WHAT THE TASK REQUIRES: In the answer, each entry below appears exactly as given, and no picture appears at all.

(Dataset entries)
[Start of Attachment]

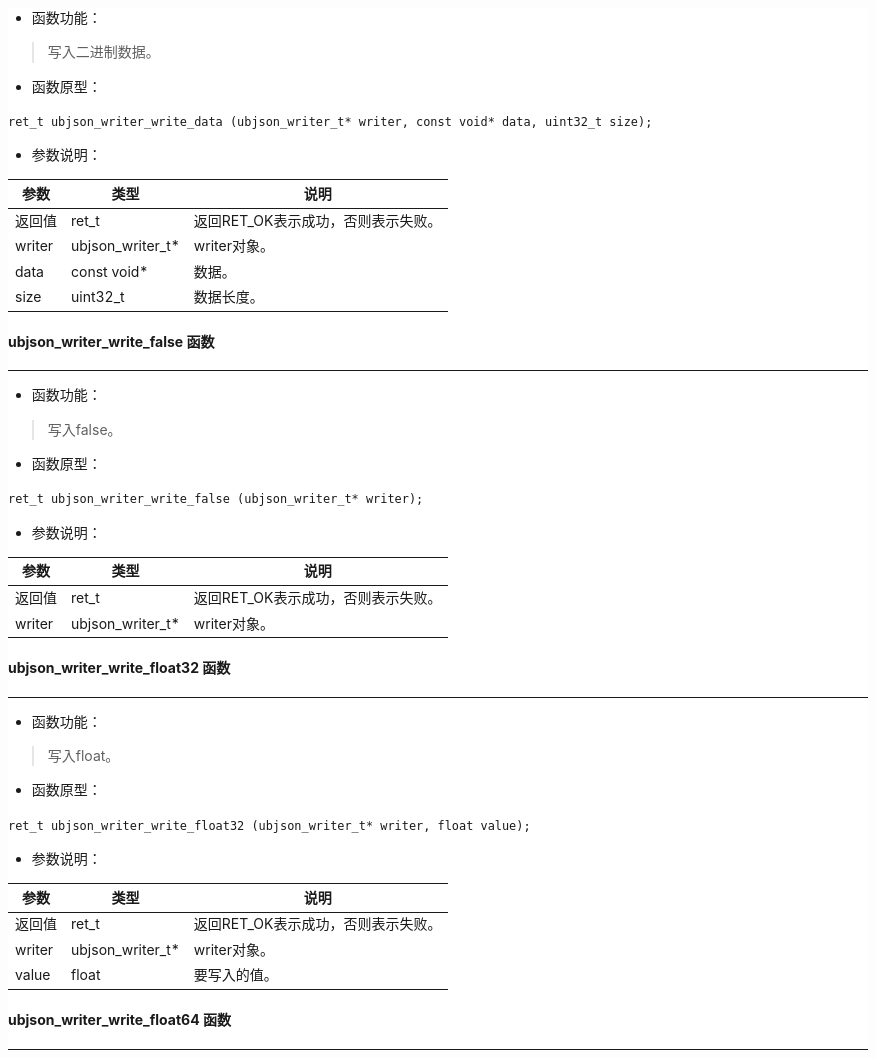 * 函数功能：

> <p id="ubjson_writer_t_ubjson_writer_write_data">写入二进制数据。

* 函数原型：

```
ret_t ubjson_writer_write_data (ubjson_writer_t* writer, const void* data, uint32_t size);
```

* 参数说明：

| 参数 | 类型 | 说明 |
| -------- | ----- | --------- |
| 返回值 | ret\_t | 返回RET\_OK表示成功，否则表示失败。 |
| writer | ubjson\_writer\_t* | writer对象。 |
| data | const void* | 数据。 |
| size | uint32\_t | 数据长度。 |
#### ubjson\_writer\_write\_false 函数
-----------------------

* 函数功能：

> <p id="ubjson_writer_t_ubjson_writer_write_false">写入false。

* 函数原型：

```
ret_t ubjson_writer_write_false (ubjson_writer_t* writer);
```

* 参数说明：

| 参数 | 类型 | 说明 |
| -------- | ----- | --------- |
| 返回值 | ret\_t | 返回RET\_OK表示成功，否则表示失败。 |
| writer | ubjson\_writer\_t* | writer对象。 |
#### ubjson\_writer\_write\_float32 函数
-----------------------

* 函数功能：

> <p id="ubjson_writer_t_ubjson_writer_write_float32">写入float。

* 函数原型：

```
ret_t ubjson_writer_write_float32 (ubjson_writer_t* writer, float value);
```

* 参数说明：

| 参数 | 类型 | 说明 |
| -------- | ----- | --------- |
| 返回值 | ret\_t | 返回RET\_OK表示成功，否则表示失败。 |
| writer | ubjson\_writer\_t* | writer对象。 |
| value | float | 要写入的值。 |
#### ubjson\_writer\_write\_float64 函数
-----------------------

[End of Attachment]

RESULT OF THE TASK:
 * 函数功能：

> <p id="ubjson_writer_t_ubjson_writer_write_data">写入二进制数据。

* 函数原型：

```
ret_t ubjson_writer_write_data (ubjson_writer_t* writer, const void* data, uint32_t size);
```

* 参数说明：

| 参数 | 类型 | 说明 |
| -------- | ----- | --------- |
| 返回值 | ret\_t | 返回RET\_OK表示成功，否则表示失败。 |
| writer | ubjson\_writer\_t* | writer对象。 |
| data | const void* | 数据。 |
| size | uint32\_t | 数据长度。 |
#### ubjson\_writer\_write\_false 函数
-----------------------

* 函数功能：

> <p id="ubjson_writer_t_ubjson_writer_write_false">写入false。

* 函数原型：

```
ret_t ubjson_writer_write_false (ubjson_writer_t* writer);
```

* 参数说明：

| 参数 | 类型 | 说明 |
| -------- | ----- | --------- |
| 返回值 | ret\_t | 返回RET\_OK表示成功，否则表示失败。 |
| writer | ubjson\_writer\_t* | writer对象。 |
#### ubjson\_writer\_write\_float32 函数
-----------------------

* 函数功能：

> <p id="ubjson_writer_t_ubjson_writer_write_float32">写入float。

* 函数原型：

```
ret_t ubjson_writer_write_float32 (ubjson_writer_t* writer, float value);
```

* 参数说明：

| 参数 | 类型 | 说明 |
| -------- | ----- | --------- |
| 返回值 | ret\_t | 返回RET\_OK表示成功，否则表示失败。 |
| writer | ubjson\_writer\_t* | writer对象。 |
| value | float | 要写入的值。 |
#### ubjson\_writer\_write\_float64 函数
-----------------------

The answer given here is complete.